Suche nach Unterschied

„Viele wissen auch gar nicht, dass sie einen Test brauchen.“ Bei ihr schon, beim Weinhändler oder dem Optiker aber nicht. „Die dürfen offen haben, ich nicht. Was ist da anders als bei mir?“ Das Gefühl der Ungerechtigkeit werde größer. Denn sie stecke seit viereinhalb Monaten in einem „harten Lockdown“, schmeißt den Schmuckladen allein, weil ihre Mitarbeiterinnen in Kurzarbeit sind. Dass sich das alles zeitnah ändert, dafür fehlt ihr derzeit die Hoffnung. „Das ist eine belastende Situation, durch die wir uns durchkämpfen müssen.“

So empfindet das auch Ilonka Meer von der gleichnamigen Reichenschwander Gärtnerei: „Wir sind gar nicht damit einverstanden, dass wir überraschend wieder schließen mussten und man in die Supermärkte einfach so rein darf und die Pflanzen verkaufen dürfen.“

Pflanze als Lebensmittel

Aber ändern könne man nichts daran. Sie erinnert daran, dass die Gärtnerei vor einem Jahr offen sein durfte, weil sie in Form von Gemüsepflanzen und Obstbäumen auch Lebensmittel anbieten.

Die können sich die Kunden aktuell per „Bestellen und Abholen“ besorgen. „Wer einen negativen Test hat, darf auch rein“, erklärt Meer. Aber Tests zur Verfügung stellen sie nicht. Etliche Kunden seien bereit für Tests, aber nicht alle, weiß sie. Ob es dann gerecht sei, dass die nicht bei Meers einkaufen dürfen? Gerechter wäre es auf alle Fälle, wenn die Supermärkte dann auch nur Lebensmittel im Regal hätten, findet sie.

Blühen statt verrotten

Gerade jetzt sei die Hauptzeit für Sommerblumen. „Wir haben die Gewächshäuser voll mit Pflanzen und wissen nicht, wie wir sie losbringen sollen.“ Denn die Leute wollen die Gewächse sehen, deren Farbe, Qualität und Wuchs.
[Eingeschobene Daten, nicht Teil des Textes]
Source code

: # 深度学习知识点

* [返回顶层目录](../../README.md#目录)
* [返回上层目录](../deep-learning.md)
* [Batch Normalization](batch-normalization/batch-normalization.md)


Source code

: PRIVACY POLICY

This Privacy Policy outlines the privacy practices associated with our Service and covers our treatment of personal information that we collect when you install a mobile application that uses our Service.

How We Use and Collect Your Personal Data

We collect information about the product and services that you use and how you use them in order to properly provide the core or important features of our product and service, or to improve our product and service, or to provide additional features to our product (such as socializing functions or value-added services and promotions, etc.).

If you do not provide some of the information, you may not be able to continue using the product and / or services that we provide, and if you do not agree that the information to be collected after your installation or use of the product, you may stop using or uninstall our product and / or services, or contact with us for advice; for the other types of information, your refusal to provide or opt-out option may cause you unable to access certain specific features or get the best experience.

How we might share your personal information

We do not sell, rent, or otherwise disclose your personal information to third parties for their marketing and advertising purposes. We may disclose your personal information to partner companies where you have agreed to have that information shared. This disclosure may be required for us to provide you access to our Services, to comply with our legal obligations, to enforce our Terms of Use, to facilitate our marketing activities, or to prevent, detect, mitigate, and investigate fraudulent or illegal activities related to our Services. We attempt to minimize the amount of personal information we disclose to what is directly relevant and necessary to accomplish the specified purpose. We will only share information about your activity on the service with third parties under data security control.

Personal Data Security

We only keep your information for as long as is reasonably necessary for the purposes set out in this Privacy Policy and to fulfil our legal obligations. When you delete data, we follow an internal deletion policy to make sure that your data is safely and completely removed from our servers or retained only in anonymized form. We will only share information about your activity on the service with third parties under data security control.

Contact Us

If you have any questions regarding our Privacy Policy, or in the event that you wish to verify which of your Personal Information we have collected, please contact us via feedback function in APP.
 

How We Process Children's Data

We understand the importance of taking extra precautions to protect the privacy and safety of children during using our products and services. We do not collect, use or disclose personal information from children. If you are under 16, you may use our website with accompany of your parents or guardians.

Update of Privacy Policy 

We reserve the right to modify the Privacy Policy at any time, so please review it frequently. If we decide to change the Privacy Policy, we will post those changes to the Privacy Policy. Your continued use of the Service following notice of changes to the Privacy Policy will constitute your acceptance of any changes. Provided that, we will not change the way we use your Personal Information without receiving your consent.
Meer hofft daher, bald wieder aufsperren zu dürfen. Dafür würde sie auch die Deko-Artikel aus den Verkaufsräumen verbannen. „Wir möchten einfach das, was wir selbst produziert haben verkaufen und nicht kompostieren müssen.“

Zum Thema

Der Lockdown in Bayern geht aktuell bis zum 9. Mai. Ab sofort gelten aber wieder schärfere Regeln im Handel: Nur noch Lebensmittelgeschäfte, Drogerien, Apotheken, Optiker und ähnliches dürfen immer öffnen, ohne Test-, aber mit Maskenpflicht. Ihre Arbeit ausüben dürfen Friseure und andere so genannte körpernahe Dienstleistungen wie Nagel- oder Fußpflege. Buch- und Blumenhändler, die Bau- und Gartenmärkte müssen wieder schließen und sich wie der Rest des Einzelhandels an diese vier Stufen halten: Bei einer Inzidenz unter 50 ist alles auf, die Kundenzahl ist beschränkt und es gilt Maskenpflicht. Liegen die Zahlen zwischen 50 und 100 ist Click and Meet, also einkaufen nur nach Anmeldung bei wenigen Kunden im Laden, erlaubt. Das geht auch bei einer Inzidenz von 100 bis 200, aber nur mit einem aktuellen negativen Coronatest. Das geht laut Gesundheits- und Wirtschaftsministerium entweder mit einem Nachweis über einen PCR- oder Schnelltest (nicht älter als 48 beziehungsweise 24 Stunden), per Schnelltest von geschultem Personal vorm Laden oder per Antigenschnelltest vor den Augen des Ladenbesitzers. Nur Waren abholen heißt es bei einem Wert über 200.